◆ **Goal of the exercise**
Your answer should consist of each line from the data below that contains "free".

◆ **Record set**
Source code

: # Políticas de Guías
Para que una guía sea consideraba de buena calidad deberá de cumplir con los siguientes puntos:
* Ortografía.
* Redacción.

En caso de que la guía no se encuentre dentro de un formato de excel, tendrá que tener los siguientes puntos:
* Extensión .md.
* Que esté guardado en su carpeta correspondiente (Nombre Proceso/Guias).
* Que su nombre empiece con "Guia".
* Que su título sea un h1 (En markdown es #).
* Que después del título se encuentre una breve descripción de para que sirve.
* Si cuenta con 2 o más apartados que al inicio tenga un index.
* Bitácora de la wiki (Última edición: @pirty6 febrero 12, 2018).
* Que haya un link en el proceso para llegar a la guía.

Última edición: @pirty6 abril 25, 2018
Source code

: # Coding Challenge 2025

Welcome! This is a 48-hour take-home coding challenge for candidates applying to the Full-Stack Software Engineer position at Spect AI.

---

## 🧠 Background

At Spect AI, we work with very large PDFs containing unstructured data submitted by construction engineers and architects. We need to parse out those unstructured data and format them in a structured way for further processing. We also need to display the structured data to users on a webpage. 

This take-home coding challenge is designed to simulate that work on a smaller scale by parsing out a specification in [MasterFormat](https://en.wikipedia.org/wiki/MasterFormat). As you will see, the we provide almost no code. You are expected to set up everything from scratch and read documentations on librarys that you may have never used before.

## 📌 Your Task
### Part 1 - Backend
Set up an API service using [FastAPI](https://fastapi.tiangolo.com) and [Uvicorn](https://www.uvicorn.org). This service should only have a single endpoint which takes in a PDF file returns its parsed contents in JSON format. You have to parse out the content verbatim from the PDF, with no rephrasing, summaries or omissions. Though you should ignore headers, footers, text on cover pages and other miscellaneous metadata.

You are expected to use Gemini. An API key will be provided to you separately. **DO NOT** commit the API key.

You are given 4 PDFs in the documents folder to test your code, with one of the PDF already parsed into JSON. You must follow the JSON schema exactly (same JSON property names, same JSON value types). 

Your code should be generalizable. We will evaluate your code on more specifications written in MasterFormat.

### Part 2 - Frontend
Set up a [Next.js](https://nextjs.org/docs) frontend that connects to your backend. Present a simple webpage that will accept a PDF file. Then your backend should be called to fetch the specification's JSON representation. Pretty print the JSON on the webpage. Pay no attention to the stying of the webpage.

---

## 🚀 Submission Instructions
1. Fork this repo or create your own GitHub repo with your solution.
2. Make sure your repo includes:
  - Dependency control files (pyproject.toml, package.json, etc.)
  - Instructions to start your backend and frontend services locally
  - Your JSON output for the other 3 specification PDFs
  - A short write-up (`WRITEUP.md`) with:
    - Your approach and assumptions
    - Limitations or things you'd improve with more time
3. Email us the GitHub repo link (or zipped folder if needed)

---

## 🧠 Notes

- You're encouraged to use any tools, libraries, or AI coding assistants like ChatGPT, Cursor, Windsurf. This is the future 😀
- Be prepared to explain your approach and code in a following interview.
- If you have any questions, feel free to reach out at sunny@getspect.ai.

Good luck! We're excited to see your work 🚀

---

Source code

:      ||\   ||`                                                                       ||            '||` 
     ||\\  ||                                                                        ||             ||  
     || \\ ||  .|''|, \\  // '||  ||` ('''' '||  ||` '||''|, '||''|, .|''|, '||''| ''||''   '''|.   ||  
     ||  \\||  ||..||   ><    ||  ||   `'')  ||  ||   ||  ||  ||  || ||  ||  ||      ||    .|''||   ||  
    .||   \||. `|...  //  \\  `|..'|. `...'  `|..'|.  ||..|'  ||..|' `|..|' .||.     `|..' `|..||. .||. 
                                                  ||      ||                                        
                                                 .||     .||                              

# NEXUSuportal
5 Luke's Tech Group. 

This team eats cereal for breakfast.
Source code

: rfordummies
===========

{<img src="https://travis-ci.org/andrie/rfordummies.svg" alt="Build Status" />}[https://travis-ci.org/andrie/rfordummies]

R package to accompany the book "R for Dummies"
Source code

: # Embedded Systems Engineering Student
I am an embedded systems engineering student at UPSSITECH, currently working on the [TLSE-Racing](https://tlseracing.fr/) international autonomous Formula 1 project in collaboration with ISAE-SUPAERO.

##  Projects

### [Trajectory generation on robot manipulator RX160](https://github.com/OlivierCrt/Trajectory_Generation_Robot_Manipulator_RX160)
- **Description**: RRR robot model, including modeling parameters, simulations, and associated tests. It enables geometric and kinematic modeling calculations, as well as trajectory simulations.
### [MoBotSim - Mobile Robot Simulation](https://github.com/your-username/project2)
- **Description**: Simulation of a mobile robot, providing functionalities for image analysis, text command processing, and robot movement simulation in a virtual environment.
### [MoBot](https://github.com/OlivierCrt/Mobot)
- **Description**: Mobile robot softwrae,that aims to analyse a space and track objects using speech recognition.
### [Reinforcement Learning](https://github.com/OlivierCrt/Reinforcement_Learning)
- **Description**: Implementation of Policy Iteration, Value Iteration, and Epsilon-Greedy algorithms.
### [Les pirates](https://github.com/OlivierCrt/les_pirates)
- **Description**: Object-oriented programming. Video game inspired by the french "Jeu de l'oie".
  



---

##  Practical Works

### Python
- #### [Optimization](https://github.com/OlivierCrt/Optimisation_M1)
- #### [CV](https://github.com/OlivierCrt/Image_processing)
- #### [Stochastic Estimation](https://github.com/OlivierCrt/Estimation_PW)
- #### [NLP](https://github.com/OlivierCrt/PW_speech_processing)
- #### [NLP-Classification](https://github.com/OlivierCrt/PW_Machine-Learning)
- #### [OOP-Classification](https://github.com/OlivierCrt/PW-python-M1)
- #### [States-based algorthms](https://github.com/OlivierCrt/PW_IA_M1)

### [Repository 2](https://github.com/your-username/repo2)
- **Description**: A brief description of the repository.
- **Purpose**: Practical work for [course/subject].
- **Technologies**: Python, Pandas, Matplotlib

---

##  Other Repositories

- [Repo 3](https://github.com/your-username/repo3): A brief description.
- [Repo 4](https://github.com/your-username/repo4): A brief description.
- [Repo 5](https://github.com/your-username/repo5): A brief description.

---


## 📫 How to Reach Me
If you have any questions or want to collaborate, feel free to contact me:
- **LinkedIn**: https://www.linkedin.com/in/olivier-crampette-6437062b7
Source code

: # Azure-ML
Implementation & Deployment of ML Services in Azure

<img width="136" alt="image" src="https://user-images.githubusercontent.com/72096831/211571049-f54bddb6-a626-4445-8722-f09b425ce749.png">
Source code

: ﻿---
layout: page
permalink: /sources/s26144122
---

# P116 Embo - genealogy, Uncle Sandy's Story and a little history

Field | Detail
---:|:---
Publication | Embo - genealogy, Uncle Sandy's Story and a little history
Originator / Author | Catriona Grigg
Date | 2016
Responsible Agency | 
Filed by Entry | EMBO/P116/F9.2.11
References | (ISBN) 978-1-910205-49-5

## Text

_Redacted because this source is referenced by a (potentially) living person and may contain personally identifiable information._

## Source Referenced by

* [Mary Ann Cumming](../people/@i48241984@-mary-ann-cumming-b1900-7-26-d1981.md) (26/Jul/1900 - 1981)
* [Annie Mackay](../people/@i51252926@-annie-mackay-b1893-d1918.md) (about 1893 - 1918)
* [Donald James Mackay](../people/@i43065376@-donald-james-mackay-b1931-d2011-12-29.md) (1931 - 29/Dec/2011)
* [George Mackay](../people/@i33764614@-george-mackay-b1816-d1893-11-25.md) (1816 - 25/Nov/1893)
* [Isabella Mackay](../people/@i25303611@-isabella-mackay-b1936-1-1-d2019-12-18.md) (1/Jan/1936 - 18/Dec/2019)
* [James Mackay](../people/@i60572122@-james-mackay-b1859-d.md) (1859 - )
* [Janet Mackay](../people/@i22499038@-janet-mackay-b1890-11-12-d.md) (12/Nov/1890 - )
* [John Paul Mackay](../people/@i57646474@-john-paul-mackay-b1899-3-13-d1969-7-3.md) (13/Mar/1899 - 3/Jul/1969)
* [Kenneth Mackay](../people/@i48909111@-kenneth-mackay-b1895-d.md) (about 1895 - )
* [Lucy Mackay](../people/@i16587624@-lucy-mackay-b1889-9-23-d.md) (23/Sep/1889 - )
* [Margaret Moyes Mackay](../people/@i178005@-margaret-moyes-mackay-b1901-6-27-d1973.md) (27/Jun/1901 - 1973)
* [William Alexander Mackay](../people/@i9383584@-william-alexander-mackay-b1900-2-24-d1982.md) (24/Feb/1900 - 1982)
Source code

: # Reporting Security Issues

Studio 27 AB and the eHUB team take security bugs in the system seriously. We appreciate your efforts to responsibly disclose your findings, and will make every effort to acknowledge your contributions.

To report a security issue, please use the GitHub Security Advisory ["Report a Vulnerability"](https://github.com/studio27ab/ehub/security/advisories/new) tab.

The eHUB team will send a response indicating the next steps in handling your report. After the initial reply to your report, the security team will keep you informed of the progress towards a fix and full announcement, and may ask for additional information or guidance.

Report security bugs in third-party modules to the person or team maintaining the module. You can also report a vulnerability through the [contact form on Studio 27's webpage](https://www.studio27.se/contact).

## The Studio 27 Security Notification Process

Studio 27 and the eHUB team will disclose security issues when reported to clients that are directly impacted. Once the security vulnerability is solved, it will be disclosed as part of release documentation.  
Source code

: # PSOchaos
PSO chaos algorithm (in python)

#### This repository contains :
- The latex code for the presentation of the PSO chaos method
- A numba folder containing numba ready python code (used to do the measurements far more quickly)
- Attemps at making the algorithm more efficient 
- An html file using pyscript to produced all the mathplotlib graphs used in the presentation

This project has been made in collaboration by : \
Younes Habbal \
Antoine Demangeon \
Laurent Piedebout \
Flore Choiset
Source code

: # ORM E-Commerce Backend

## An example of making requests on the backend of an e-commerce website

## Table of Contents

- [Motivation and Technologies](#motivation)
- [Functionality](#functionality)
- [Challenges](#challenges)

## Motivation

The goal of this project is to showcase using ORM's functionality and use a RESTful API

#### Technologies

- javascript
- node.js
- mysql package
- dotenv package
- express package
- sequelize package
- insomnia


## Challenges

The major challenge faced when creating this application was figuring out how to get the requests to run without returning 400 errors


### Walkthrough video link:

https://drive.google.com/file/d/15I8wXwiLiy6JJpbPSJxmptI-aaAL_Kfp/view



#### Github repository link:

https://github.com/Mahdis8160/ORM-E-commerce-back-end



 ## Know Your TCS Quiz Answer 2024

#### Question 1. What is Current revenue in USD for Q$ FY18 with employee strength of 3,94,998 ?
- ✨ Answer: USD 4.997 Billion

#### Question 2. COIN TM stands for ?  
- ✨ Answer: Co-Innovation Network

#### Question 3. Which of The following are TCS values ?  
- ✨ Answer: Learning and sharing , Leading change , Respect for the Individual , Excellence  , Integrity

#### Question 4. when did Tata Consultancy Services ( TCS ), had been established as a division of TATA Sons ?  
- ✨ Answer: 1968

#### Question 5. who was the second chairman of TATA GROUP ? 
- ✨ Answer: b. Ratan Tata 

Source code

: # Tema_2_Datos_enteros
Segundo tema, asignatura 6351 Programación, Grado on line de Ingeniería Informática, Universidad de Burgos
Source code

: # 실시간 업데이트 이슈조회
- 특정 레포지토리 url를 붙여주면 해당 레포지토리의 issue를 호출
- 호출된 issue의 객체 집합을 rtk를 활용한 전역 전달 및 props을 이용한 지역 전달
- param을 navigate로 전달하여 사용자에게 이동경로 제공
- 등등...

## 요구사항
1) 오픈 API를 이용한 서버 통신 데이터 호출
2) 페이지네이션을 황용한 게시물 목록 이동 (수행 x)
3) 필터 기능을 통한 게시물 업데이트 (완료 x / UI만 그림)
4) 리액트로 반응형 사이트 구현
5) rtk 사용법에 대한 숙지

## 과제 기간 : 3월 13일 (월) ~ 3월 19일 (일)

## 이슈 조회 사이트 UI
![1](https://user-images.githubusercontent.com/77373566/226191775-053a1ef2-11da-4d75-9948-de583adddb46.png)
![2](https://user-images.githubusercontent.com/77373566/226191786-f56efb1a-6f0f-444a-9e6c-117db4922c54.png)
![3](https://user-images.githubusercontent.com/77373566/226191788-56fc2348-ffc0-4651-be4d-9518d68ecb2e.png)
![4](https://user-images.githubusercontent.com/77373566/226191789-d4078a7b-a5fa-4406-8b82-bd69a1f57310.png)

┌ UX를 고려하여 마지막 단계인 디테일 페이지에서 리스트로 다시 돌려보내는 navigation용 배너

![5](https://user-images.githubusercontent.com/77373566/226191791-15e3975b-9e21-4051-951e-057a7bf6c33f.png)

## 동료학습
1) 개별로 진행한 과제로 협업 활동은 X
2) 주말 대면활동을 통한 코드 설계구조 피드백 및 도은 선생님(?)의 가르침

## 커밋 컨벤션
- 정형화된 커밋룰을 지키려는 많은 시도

◆ **Reply to the exercise**
- If you have any questions, feel free to reach out at sunny@getspect.ai.
If you have any questions or want to collaborate, feel free to contact me:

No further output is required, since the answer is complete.